By admin, September 30, 2006
Two 100 hp hydraulic systems rapidly assembled to keep New York harbor dredging afloat.
In 2005, I designed and managed construction of a rapid-turn project creating a dual hydraulic power system urgently required by the world’s largest dredging and maritime construction company.
The customer had requested a fabrication shop modify an existing dredge-spoil hopper with new screw augers for mixing materials. I was asked to help fit new drive motors to the augers. I quickly realized the previous fixed-speed direct-drive arrangement was unworkable for the equipment’s new duty, which could encounter foreign objects in dredge spoil and cause severe damage.
I proposed driving the augers with hydraulic motors with PLC controls to monitor pressures, detect problems, and take automated corrective actions to unclog the augers. The customer accepted my proposal. We then had to implement the system in very short order, so I managed or performed all details of purchasing, assembling, and testing the system.
Working with a hydraulics supplier, we came up with a hydraulic pump and motor pair that would meet the requirements, although getting them quickly required a lot of negotiations.
I purchased all electrical components and assembled them in my own home shop in a matter of days, as the fabrication shop had no facilities for such work. Everything had to be done using parts available from stock or on short lead times, which created some interesting challenges implementing servo drivers for the hydraulics!
I had to rapidly develop and test a workable PLC program in parallel with all the other tasks. I used AutomationDirect.com for PLC and many motor control components, as their availability was exceptional compared to more traditional vendors.
I used a hydraulics shop I’ve worked with extensively to fabricate two custom power units using components I selected. Each paired a 100 hp electric motor with an $18,000 Denison (now Parker-Denison) pump with electronic variable displacement controls.

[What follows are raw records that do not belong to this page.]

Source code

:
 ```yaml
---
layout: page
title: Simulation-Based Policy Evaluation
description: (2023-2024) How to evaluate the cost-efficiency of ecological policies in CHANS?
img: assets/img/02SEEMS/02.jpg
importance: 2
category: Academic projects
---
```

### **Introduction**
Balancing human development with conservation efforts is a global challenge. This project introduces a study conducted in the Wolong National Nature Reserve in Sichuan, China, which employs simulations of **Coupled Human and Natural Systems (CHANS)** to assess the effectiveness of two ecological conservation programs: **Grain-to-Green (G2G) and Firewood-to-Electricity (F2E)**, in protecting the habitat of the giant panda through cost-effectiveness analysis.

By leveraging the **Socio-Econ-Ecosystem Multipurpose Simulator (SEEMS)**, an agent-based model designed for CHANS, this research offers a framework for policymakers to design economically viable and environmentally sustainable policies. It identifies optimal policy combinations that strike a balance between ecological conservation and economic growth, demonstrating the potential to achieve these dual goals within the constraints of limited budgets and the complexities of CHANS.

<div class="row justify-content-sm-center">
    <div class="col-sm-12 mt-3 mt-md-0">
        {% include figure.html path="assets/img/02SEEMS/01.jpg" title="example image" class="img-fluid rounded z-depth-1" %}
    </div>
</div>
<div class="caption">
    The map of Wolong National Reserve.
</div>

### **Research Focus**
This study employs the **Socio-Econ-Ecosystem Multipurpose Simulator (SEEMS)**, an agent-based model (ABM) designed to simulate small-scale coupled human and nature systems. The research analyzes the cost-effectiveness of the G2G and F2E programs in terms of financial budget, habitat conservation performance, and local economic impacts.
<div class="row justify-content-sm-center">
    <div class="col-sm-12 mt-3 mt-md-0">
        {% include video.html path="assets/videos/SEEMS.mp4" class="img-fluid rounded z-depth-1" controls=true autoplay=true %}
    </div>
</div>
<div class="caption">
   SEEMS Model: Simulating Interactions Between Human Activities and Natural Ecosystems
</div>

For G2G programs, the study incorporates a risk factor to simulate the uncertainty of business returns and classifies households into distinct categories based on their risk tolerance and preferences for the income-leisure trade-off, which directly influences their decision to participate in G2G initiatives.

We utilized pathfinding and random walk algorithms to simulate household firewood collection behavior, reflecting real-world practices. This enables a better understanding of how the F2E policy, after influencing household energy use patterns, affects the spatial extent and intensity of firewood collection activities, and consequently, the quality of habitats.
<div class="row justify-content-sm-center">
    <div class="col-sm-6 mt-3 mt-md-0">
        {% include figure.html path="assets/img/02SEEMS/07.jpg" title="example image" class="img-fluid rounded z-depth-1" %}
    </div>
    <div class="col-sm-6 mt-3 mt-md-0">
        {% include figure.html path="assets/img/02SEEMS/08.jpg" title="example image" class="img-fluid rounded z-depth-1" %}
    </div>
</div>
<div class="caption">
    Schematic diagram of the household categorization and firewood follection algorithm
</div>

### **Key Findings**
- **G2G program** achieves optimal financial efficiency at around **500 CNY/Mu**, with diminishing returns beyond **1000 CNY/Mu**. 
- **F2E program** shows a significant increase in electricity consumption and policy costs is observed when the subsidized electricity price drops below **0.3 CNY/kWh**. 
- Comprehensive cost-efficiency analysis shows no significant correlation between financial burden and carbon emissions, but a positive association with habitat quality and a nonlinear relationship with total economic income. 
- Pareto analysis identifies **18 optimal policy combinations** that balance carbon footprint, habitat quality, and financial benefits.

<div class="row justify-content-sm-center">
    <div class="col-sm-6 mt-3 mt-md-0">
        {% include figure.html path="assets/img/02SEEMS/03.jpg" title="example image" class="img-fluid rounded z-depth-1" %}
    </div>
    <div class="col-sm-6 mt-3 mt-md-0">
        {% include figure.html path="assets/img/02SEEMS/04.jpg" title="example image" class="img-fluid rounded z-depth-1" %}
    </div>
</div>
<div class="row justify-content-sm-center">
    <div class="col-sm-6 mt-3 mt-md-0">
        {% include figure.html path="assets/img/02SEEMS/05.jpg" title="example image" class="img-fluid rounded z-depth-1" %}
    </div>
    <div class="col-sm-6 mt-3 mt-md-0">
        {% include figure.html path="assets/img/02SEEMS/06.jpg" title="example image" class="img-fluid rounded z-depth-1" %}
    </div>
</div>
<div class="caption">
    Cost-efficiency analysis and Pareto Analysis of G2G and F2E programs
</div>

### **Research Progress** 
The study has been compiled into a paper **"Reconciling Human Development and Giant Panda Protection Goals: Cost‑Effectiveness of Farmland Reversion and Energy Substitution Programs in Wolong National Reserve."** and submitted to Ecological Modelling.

I had to source all the hydraulics components in just a few weeks.
The PLC used pressure sensors to measure load on the hydraulic motors. It could then change pump displacement, or reverse the motors, to prevent damage and clear obstructions.

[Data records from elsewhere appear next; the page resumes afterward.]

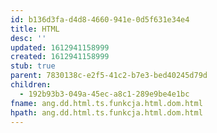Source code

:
 ```yaml
---
id: b136d3fa-d4d8-4660-941e-0d5f631e34e4
title: HTML
desc: ''
updated: 1612941158999
created: 1612941158999
stub: true
parent: 7830138c-e2f5-41c2-b7e3-bed40245d79d
children:
  - 192b93b3-049a-45ec-a8c1-289e9be4e1bc
fname: ang.dd.html.ts.funkcja.html.dom.html
hpath: ang.dd.html.ts.funkcja.html.dom.html
---
```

Each screw auger was driven by a rugged Hagglunds (now Bosch-Rexroth) hydraulic motor costing $27,000. Getting these motors on short order was very difficult!
System pressure could reach 4000 psi driving these pumps, so rapidly sourcing hoses and hydraulic lines was also a significant challenge. Most shops do not stock 1.5 inch 4000 psi hydraulic hose!
Slide gates which controlled flow of dredge materials into the screw augers were badly deteriorated, so I had the fabrication shop alter their design with plastic slide liners and install new hydraulic cylinders.
The dredge hoppers needed modifications to install the screw augers, and shaker screens beneath the hoppers required improved vibrating motors from VIBCO. I was involved with all of these design changes.
I selected and installed an auxiliary hydraulic power unit and solenoid valves to operate the slide gates.
I had to figure out how to quickly get all this equipment packaged into a shipping container, using only components I could get off the shelf. Many rapid design changes had to be made.
The system was completed and demonstrated for the customer in the fabrication shop. It was then stored in a warehouse for 5 years due to changes in the New York harbor dredging program!
The customer then decided they wanted it again. I was summoned to Staten Island to help them resurrect it, which I did. The last I know, it was in Miami Beach on a major sand relocation project to preserve lovely (if artificial) Florida beaches.